With respect to cutting profile of elements of array 2C, each of the fourteen cutter elements are spaced at a different radial position, such that fourteen separate cutting profiles combine to create the composite cutting profile 2C. Cutter element 1C-1 is the radially-innermost cutter element of the array 2C. Likewise, the twelve, radially-spaced cutter elements in array 3D collectively define the composite profile 3D. In this embodiment, it is evident that a substantial number of cutter elements (twenty-six in this example) are available for bottomhole cutting in the region immediately adjacent to gage cutter element 61, given the overlap of the cutter elements in each array 3D and 3C, as well as the overlap between the two composite cutting profiles 3D and 2C. In this arrangement, not only is there substantial overlap between the cutting profiles of 3D and 2C, but there is also overlap between the cutting profiles of 3D with 1C and of 2C with 1C regions. Thus, this example demonstrates overlap, in rotated profile, of the composite cutting profile of cutter arrays of three cone cutters. The total composite cutting profile of these three arrays totally covers the borehole bottom from the cutting surface of insert 1C-1 to the cutting surface of the radially-outermost cutter element of array 3D, as measured between the element axes of those cutter elements. As shown, due to the spacing of the cutter elements within each array, and due to the overlap of the composite cutting profiles of the arrays, no uncut bottom exists and no uncut ridges will be formed between the elements of arrays 1C and 3D. The total composite cutting profile may therefore be described as free of cutting voids or free of ridge-producing voids. In this example, the total composite cutting profile spans or encompasses the entire region between the intermeshed cutter elements and the gage row cutter elements. As will be described below, in other embodiments, the total composite cutting profile that is free of cutting voids may extend to include the gage region and heel region, such that all regions of the cone cutters, excluding the intermeshed regions, will be free of cutting voids.
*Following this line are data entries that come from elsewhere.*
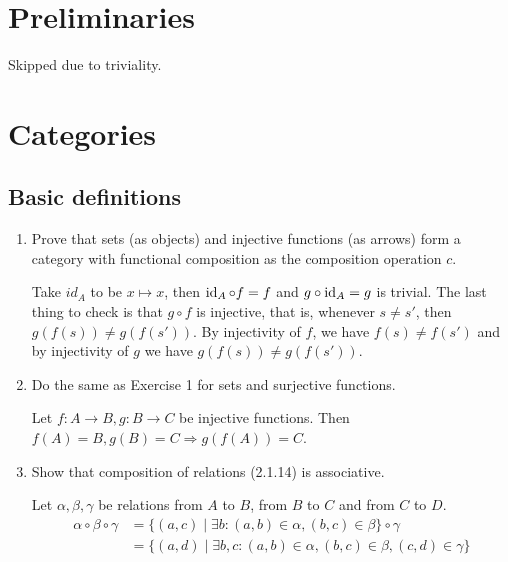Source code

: 



\section{Preliminaries}

Skipped due to triviality.

\section{Categories}

\subsection{Basic definitions}

\begin{enumerate}
    \item Prove that sets (as objects) and injective functions (as arrows) form a category with functional composition as the composition operation \(c\).
          \begin{solution}
              Take \(id_A\) to be \(x \mapsto x\), then \(\operatorname{id}_A \circ f = f\) and \(g \circ \operatorname{id}_A = g\) is trivial. The last thing to check is that \(g \circ f\) is injective, that is, whenever \(s \neq s'\), then \(g(f(s)) \neq g(f(s'))\). By injectivity of \(f\), we have \(f(s) \neq f(s')\) and by injectivity of \(g\) we have \(g(f(s)) \neq g(f(s'))\).
          \end{solution}
    \item Do the same as Exercise 1 for sets and surjective functions.
          \begin{solution}
              Let \(f : A \to B, g : B \to C\) be injective functions. Then \(f(A) = B, g(B) = C \Rightarrow g(f(A)) = C\).
          \end{solution}
    \item Show that composition of relations (2.1.14) is associative.
          \begin{solution}
              Let \(\alpha, \beta, \gamma\) be relations from \(A\) to \(B\), from \(B\) to \(C\) and from \(C\) to \(D\).
              \begin{align*}
                  \alpha \circ \beta \circ \gamma
                   & = \{(a, c) \mid \exists b : (a, b) \in \alpha, (b, c) \in \beta\} \circ \gamma          \\
                   & = \{(a, d) \mid \exists b, c : (a, b) \in \alpha, (b, c) \in \beta, (c, d) \in \gamma\} \\

\end{align*}
\end{solution}
\end{enumerate}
As can further be understood with reference to FIG. 7, a bit may be designed with more or less space available for the gage row cutter elements depending, in part, on the spacing of the radially-outermost array of bottomhole cutter elements (array 3D in this example). As will be understood, if array 3D is positioned to overlap more with the array of 2C, or if array 3D is configured with some elements in redundant radial positions (such as arranged into the eight positions in the example of array 1C), then greater room will be afforded the gage cutter elements. In that instance, the gage row cutter elements may have a greater diameter. Likewise, the gage insert, given the latitude afforded by its position relative to the closest bottomhole array, may have a different extension height, a different or more desirable cutting shape, or be made with a different material or material enhancement. Similarly, varying the width and degree of overlap between the composite cutting profile of the nearest array of bottomhole cutter elements provides the bit designer with more latitude in the positioning of the gage cutter elements relative to the hole wall (engaging either higher or lower on the hole wall) and in the number of gage inserts that may be employed in the gage row. In a corresponding manner, the size, number, diameter, extension, shape and materials of the heel row cutter elements may likewise be varied on a single cone, and from cone to cone, depending upon the size, arrangement, and composite cutting profile of the gage row cutter elements.
Referring momentarily to FIG. 8, the intermeshed relationship between the cones 1-3 is shown. In this view, commonly termed a “cluster view,” the schematic representation of cone 3 is duplicated so that the intermesh between cones 2 and 3 and between cones 1 and 3 may be depicted. As shown in FIG. 8, in the intermeshed regions 70, the cutter elements of cones 1-3 are arranged in circumferential rows of elements where the elements of each row are disposed at substantially the same radial position. Outside or radially distant from the intermeshed region 70 is the non-intermeshed region 72 in which substantial bottomhole coverage is provided by the spiral arrays 1C, 2C and 3D, previously described. The composite cutting profile of the arrays 1C, 2C and 3D as shown to have cutting widths W1, W2 and W3, respectively. In this embodiment, W2 of array 2C is larger than W1 of array 1C, and W1 is larger than W3 of array 3D.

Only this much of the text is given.